Dale John Howard, 25, told Judge Theresa Neo that he doesn’t remember it but believes he caused the death of his girlfriend, Allisa Marie Vollan, 27, on March 22. Vollan, described on a fundraising site as a “bright young lady” with “an abundance of friends,” had a no-contact order against Howard at the time of her death. Howard could be sentenced to 20 years in prison — more than seven years longer than Minnesota’s presumptive guideline for the murder. According to the county attorney’s office, the longer sentence is legal because of the active domestic abuse no-contact order against him.

Howard’s sentencing is scheduled for Oct. 14.

According to court documents, officers responded to a morning call at Howard’s Central Hillside apartment and found him beneath a blanket with Vollan, who was dead. He told officers that he had hung out with Vollan late the previous night, then left to meet friends at a bar, and Vollan went to sleep in a guest room. When he tried to move her into his bedroom the next morning, she wasn’t breathing. He called his father, who was at the apartment when Duluth police arrived.

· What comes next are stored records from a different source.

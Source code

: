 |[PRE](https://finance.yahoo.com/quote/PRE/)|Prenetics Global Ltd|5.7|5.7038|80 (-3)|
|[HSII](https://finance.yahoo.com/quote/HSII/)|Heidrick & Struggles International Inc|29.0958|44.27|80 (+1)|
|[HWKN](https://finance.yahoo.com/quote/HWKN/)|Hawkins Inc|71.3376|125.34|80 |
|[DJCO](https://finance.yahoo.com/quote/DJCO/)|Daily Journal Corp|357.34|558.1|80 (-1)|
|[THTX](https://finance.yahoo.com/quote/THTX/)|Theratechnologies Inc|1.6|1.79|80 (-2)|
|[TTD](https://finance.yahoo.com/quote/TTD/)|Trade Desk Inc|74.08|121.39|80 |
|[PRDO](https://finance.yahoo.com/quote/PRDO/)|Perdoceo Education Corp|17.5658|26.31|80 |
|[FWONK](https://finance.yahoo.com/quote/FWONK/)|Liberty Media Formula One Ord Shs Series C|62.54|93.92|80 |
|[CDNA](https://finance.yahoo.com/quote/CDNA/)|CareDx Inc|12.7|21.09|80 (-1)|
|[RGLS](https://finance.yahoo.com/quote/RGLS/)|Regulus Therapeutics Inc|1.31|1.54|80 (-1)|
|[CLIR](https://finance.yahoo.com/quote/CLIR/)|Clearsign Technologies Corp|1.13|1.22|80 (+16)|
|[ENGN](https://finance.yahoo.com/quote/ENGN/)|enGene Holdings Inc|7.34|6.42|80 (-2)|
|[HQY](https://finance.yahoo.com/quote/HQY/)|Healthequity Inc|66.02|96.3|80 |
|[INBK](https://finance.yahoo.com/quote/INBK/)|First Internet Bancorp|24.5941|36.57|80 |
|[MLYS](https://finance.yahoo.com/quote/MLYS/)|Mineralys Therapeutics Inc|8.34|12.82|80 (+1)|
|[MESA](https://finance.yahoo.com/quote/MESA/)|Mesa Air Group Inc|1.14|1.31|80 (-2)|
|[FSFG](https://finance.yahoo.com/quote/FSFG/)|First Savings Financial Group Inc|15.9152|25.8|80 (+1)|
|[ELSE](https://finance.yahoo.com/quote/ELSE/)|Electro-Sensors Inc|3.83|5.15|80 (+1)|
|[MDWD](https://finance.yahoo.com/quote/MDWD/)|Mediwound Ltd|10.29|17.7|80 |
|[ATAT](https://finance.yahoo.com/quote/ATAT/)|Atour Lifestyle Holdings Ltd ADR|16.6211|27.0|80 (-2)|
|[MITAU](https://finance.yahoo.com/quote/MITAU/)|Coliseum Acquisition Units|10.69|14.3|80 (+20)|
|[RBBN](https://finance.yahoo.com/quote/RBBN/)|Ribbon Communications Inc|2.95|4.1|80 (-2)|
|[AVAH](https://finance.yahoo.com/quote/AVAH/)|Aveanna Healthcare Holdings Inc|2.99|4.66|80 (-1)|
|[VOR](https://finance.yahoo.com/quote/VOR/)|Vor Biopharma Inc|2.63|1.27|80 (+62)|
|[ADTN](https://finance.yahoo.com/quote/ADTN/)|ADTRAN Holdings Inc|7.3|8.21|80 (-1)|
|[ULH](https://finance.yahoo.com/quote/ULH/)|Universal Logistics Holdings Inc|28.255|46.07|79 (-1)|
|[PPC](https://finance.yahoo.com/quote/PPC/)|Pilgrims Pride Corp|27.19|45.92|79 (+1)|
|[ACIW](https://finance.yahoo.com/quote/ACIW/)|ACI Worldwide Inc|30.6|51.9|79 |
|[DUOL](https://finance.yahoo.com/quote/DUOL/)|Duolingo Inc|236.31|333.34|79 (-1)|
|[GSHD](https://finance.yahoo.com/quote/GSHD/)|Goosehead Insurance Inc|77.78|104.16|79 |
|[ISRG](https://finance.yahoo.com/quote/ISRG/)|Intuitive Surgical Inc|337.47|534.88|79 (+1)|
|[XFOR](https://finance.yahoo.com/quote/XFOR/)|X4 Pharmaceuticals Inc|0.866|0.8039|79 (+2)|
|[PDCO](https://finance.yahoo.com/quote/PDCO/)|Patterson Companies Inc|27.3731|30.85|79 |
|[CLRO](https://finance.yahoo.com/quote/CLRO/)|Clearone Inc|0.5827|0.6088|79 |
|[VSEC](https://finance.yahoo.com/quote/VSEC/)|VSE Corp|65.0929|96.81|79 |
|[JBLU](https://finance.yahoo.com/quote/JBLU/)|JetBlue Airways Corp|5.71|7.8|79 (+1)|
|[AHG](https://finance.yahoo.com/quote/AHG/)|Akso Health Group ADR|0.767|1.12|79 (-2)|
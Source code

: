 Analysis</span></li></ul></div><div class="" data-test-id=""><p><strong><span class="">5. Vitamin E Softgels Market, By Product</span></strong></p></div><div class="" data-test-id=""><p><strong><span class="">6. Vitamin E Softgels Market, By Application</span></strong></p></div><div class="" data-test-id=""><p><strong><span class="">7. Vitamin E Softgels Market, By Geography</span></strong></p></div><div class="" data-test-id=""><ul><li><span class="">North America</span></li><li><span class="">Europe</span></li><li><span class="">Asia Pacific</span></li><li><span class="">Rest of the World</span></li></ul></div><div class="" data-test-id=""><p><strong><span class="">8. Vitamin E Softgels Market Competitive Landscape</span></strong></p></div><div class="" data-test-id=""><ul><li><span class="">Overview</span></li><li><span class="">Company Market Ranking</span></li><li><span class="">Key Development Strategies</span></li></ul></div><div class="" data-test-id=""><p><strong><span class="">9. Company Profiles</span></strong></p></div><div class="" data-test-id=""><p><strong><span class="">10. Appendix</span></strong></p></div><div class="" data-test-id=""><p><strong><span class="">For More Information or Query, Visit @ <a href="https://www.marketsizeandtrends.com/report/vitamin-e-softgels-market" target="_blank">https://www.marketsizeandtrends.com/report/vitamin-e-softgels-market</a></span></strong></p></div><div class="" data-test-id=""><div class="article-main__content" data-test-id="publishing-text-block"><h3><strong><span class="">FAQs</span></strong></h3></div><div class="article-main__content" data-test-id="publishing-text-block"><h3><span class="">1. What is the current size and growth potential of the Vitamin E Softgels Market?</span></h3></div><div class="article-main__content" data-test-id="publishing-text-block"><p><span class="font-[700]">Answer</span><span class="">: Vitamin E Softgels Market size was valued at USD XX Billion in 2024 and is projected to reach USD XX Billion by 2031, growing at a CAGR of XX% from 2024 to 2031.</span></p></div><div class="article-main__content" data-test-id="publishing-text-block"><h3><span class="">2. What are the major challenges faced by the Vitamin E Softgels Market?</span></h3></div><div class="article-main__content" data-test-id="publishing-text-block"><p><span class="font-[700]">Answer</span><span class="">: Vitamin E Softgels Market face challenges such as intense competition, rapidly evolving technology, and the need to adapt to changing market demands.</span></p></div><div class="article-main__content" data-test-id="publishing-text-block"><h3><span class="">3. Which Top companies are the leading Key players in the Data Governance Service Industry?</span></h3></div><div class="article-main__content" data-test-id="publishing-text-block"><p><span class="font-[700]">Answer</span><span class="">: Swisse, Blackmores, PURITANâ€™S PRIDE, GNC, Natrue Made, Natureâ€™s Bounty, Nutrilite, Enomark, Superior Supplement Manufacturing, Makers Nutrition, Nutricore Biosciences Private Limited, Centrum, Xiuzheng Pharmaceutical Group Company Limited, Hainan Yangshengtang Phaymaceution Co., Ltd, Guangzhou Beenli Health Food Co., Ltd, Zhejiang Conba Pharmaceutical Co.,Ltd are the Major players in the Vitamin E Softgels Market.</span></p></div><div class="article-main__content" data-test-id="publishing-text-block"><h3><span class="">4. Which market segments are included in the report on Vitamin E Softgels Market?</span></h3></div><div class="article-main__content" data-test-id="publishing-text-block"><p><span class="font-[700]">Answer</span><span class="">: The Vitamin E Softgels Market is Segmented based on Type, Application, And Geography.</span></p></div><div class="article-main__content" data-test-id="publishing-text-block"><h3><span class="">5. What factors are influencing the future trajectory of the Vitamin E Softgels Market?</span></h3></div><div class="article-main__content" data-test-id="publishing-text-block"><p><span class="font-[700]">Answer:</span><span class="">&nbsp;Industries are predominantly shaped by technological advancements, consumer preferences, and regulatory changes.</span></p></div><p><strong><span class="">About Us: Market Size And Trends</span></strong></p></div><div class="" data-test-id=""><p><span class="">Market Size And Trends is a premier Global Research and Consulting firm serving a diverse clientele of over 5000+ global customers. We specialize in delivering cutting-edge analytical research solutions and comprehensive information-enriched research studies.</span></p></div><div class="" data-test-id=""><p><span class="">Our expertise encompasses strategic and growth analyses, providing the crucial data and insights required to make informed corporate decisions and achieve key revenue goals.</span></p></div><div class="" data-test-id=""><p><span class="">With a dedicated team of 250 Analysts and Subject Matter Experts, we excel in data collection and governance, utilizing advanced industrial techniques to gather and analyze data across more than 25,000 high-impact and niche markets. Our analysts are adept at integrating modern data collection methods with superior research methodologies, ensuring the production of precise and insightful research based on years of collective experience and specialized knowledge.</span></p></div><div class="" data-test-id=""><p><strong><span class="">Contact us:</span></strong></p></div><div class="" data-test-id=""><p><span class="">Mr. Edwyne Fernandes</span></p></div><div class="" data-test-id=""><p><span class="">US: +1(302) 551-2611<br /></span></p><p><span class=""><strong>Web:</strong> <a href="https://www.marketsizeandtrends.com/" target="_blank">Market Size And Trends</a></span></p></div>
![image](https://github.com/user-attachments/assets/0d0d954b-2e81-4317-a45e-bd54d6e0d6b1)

Neighbors in the upper level of the duplex told officers that, in the time before Howard would have left for the bar, they heard a woman crying and an angry male voice. They heard muffled moaning, thuds and the sound of something being dragged. They recorded it.

A preliminary autopsy by the Midwest Medical Examiner’s Office found that Vollan had likely been smothered.

Earlier the same month, Howard had been arrested after neighbors saw him repeatedly slam Vollan’s head into a door. The no-contact was issued by a St. Louis County judge.